Gandhi Bhavan sources told this newspaper that a small mantap had been built under the tree where Bapu addressed a gathering of more than 300 people from different walks of life.
Vemagal Somashekhar, a historian who chronicled Gandhi’s visit to Bengaluru in his book ‘Gandhi in Bengaluru’ (published by Bharatiya Vidya Bhavan), has narrated several interesting incidents during the prayer meets at Jyoti Vriksh memorial.
Gandhi was reportedly upset about the poor turnout at the prayer meet in Jyoti Vriksha compared to the large gatherings outside the Bengaluru Turf Club (Race Course) located a few metres away from Kumarapark.

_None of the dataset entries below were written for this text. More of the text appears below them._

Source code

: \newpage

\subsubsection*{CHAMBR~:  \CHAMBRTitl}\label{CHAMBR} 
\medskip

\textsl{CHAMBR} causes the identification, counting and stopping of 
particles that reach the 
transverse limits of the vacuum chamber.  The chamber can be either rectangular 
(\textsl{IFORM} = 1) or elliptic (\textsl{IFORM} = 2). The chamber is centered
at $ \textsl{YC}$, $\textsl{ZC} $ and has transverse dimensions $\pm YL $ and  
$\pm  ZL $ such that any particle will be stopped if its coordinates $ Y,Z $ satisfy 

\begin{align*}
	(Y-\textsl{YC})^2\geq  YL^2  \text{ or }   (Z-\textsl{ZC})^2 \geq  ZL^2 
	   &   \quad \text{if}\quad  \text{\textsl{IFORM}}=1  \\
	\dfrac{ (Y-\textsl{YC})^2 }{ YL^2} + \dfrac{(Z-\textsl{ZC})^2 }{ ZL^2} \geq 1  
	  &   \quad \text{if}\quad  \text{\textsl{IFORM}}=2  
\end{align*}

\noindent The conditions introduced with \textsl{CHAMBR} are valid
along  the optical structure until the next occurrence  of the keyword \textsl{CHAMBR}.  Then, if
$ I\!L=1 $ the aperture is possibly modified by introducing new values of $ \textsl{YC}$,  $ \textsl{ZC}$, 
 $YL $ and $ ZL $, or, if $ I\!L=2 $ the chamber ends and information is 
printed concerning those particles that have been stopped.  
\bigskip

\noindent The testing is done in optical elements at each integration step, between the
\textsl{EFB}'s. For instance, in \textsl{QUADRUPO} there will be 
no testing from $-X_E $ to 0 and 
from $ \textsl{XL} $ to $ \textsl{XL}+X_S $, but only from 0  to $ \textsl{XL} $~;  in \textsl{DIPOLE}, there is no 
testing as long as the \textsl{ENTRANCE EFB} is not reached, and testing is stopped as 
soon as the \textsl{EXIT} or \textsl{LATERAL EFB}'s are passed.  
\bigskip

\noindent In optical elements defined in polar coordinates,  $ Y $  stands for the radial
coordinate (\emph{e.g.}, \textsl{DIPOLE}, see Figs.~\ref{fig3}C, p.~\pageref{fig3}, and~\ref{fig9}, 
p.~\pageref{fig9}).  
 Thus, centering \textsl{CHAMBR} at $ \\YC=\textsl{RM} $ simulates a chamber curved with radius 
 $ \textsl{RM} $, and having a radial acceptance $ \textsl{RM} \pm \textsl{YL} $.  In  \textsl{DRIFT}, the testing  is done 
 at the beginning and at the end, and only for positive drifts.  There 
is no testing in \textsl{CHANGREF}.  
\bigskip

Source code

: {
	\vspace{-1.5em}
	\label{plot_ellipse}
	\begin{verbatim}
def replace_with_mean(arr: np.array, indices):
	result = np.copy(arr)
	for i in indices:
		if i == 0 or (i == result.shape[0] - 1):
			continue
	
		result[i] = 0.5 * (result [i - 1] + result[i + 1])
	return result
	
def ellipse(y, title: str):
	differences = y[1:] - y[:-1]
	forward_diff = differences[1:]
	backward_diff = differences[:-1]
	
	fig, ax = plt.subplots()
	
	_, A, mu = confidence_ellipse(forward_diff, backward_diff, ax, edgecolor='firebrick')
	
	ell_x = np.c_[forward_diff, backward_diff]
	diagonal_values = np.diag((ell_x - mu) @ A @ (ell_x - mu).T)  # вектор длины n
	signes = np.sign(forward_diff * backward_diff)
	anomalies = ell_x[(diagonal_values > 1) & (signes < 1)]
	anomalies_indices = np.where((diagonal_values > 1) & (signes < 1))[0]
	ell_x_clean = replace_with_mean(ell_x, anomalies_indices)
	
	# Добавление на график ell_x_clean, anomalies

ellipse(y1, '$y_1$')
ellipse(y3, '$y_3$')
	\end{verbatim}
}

Gandhi was so impressed by the weather that he urged people not to mob him since he was recovering from ill-health and stop following him on his evening walks in the neighbourhood.
When a group of girls at the prayer meet in Jyoti Vriksh asked Gandhi for his autograph, he agreed on the condition that they should spin the Charaka for some hours in a day and wear Khadi clothes.
Many of them backed off, but when one came forward promising to comply with his condition, Gandhi wrote: “Once you promise, you must live up to it. Breaking a promise is more cruel than killing somebody.”